Dataset records:
○ ○ ○ ○
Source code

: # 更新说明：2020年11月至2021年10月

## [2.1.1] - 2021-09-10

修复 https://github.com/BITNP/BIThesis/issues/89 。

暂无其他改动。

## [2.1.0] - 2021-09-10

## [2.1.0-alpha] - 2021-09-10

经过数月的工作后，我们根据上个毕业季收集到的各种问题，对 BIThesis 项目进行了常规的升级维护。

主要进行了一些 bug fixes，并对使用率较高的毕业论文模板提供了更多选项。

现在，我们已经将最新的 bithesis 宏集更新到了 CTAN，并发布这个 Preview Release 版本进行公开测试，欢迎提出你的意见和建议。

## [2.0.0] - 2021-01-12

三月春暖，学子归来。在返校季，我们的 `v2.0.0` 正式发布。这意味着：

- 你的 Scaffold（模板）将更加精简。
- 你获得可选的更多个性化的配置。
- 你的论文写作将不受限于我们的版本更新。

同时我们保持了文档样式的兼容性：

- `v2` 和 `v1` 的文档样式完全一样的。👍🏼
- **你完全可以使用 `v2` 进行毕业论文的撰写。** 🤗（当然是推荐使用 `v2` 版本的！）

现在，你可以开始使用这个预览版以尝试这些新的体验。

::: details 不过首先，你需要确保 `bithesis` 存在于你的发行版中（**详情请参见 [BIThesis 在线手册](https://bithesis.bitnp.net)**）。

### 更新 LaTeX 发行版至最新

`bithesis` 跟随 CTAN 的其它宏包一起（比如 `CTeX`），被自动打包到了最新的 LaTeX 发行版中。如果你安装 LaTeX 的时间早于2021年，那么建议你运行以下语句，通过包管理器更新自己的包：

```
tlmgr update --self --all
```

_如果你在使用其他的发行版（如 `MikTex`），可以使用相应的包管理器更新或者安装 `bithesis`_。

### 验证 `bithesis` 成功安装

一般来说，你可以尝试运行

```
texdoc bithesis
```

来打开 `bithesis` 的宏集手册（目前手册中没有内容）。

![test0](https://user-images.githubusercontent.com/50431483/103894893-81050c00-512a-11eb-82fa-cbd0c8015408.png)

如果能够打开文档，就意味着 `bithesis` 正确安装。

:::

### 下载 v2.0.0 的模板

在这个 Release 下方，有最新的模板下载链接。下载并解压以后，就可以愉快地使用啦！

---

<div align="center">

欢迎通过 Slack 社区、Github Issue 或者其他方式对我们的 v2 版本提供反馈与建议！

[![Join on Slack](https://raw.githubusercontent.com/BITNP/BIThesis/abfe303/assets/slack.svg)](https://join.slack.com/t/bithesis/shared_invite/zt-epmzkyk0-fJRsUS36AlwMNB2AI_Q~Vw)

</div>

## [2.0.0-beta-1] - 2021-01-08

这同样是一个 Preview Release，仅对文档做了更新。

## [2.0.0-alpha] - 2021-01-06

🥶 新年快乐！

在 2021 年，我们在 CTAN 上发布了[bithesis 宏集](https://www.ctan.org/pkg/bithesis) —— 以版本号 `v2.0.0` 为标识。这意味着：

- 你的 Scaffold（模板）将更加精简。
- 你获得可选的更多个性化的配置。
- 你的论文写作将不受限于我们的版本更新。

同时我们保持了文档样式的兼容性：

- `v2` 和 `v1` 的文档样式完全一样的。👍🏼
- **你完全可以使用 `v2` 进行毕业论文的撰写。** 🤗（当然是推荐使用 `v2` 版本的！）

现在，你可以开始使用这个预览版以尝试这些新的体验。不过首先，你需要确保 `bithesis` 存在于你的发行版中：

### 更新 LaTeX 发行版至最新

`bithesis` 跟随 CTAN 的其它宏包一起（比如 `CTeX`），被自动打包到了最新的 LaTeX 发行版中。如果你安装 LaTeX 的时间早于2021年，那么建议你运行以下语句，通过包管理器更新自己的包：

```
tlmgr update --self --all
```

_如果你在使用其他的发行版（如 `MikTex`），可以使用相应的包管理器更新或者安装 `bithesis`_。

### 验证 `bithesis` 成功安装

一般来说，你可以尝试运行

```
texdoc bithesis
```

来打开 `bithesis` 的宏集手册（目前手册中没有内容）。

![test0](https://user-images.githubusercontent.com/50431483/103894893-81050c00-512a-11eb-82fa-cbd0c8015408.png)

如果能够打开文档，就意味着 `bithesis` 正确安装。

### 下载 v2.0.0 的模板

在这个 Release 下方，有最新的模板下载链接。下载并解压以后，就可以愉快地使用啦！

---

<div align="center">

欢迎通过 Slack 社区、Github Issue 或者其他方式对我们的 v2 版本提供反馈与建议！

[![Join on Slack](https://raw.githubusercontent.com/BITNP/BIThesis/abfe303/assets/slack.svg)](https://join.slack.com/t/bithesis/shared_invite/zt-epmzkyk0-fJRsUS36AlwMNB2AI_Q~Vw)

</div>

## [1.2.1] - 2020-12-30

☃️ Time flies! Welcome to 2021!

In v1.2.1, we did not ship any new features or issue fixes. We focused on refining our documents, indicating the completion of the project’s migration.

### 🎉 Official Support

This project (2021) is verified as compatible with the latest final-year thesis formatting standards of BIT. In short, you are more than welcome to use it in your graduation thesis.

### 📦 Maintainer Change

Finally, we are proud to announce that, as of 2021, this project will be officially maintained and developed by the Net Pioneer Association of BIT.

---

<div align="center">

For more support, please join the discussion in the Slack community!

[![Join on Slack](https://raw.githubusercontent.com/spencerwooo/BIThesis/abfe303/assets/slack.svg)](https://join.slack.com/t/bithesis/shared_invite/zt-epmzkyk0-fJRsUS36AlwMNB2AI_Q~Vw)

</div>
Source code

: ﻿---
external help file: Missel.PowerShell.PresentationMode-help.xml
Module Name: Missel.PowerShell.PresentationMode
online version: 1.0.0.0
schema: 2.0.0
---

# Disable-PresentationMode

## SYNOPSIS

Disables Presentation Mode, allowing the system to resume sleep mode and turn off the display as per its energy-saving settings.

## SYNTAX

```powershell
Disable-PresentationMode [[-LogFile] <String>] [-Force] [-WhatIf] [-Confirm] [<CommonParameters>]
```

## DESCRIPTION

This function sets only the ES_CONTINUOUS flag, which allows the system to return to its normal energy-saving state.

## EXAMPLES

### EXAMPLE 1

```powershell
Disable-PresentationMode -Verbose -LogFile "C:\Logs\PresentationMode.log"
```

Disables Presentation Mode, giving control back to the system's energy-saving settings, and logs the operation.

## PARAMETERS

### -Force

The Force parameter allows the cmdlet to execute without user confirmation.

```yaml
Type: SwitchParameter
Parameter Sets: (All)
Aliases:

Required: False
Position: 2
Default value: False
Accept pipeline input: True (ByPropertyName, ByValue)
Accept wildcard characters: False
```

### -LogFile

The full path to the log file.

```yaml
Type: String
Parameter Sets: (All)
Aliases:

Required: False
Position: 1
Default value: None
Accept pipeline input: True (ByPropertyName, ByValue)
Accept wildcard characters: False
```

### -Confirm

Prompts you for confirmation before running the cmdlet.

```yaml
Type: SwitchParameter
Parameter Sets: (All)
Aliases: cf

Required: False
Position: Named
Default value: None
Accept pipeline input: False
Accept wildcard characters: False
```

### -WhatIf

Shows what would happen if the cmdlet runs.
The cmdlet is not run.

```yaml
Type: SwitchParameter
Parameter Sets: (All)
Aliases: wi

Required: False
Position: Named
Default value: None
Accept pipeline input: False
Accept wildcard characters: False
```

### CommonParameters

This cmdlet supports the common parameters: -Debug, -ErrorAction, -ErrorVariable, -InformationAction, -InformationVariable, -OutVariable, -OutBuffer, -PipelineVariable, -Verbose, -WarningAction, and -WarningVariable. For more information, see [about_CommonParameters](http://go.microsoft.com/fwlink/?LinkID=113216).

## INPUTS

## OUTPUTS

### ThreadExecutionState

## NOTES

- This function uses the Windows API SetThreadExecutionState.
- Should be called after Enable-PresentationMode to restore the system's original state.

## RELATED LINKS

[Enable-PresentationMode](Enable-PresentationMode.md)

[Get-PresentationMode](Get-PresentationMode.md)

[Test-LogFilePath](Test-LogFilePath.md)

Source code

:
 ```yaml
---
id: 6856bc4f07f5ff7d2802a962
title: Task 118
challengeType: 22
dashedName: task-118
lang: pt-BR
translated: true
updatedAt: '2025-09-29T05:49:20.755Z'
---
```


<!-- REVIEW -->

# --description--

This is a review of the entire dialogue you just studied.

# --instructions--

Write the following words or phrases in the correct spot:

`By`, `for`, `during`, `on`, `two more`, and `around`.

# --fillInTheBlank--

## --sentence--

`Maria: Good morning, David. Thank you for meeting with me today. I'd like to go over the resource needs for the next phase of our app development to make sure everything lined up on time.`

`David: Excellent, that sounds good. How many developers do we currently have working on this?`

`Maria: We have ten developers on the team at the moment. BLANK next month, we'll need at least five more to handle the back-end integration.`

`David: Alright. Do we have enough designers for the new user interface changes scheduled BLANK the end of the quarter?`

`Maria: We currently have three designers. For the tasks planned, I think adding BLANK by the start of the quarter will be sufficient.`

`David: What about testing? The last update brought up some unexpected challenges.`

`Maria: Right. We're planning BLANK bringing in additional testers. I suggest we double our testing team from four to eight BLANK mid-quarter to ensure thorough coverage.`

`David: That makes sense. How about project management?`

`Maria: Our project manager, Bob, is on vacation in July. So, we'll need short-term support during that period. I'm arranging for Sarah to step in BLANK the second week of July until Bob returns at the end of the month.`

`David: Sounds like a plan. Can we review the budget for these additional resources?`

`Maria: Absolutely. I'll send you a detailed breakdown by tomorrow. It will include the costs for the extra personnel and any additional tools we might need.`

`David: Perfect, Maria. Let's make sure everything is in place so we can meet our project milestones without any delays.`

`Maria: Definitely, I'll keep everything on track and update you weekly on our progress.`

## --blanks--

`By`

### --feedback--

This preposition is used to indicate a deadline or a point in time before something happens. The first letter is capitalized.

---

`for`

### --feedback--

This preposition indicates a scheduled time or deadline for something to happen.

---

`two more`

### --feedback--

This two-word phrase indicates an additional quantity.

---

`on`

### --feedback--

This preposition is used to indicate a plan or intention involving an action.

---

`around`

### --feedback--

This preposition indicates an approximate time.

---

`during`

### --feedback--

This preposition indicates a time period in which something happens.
○ ○ ○ ○
Directions :: Only a number is wanted here: the tally of lines in the entries that include the word "will".

Task output :: 3